⟨

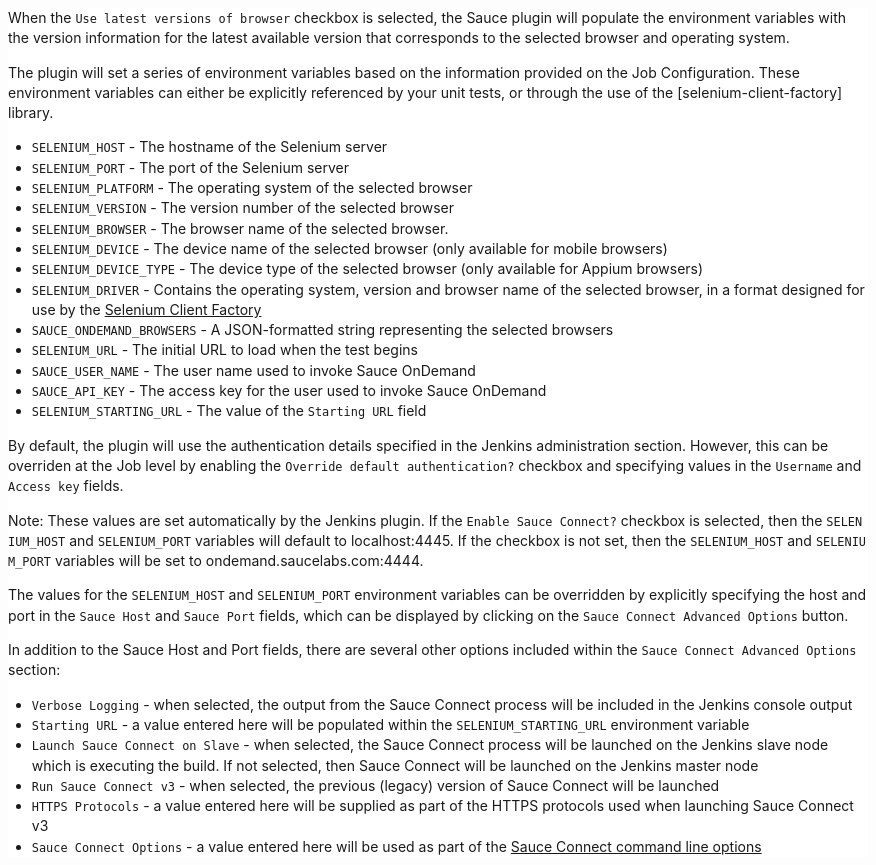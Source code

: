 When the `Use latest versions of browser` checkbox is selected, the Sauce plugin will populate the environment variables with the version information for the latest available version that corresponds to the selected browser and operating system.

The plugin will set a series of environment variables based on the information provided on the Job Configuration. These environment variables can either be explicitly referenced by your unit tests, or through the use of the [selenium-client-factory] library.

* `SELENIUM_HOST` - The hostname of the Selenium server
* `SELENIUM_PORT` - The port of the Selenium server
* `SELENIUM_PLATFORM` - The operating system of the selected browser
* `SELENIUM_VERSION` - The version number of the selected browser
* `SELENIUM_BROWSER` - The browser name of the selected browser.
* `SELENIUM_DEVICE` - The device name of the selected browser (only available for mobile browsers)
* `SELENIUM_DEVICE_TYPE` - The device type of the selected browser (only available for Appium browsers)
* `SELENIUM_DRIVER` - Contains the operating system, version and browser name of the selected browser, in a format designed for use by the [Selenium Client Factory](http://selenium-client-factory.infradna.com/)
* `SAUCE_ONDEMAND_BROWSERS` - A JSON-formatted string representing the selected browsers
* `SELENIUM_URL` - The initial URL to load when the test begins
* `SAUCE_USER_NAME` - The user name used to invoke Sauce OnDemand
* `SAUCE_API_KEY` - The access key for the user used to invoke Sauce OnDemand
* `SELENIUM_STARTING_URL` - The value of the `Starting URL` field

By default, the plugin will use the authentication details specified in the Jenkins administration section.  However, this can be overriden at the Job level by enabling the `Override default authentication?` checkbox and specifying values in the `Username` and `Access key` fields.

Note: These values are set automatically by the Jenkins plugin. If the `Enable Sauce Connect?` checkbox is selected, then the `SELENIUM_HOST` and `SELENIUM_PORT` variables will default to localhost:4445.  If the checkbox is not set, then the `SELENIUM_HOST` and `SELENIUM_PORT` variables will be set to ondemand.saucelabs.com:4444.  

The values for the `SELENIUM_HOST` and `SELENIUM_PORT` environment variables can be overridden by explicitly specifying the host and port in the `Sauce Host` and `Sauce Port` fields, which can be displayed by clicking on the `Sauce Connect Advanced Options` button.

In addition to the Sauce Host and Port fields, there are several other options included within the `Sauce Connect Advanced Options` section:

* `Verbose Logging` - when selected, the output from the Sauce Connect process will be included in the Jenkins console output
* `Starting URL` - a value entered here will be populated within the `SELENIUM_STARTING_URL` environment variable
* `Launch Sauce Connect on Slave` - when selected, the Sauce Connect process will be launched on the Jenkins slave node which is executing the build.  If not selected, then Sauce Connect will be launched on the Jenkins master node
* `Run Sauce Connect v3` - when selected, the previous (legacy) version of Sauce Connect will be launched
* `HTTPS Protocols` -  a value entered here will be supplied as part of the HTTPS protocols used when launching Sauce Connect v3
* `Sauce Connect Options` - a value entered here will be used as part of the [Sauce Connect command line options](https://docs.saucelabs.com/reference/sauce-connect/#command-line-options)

⟩

Using only the listing above, restate exactly the lines from the line containing "- Contains the" through the line containing "- The value", both included.

* `SELENIUM_DRIVER` - Contains the operating system, version and browser name of the selected browser, in a format designed for use by the [Selenium Client Factory](http://selenium-client-factory.infradna.com/)
* `SAUCE_ONDEMAND_BROWSERS` - A JSON-formatted string representing the selected browsers
* `SELENIUM_URL` - The initial URL to load when the test begins
* `SAUCE_USER_NAME` - The user name used to invoke Sauce OnDemand
* `SAUCE_API_KEY` - The access key for the user used to invoke Sauce OnDemand
* `SELENIUM_STARTING_URL` - The value of the `Starting URL` field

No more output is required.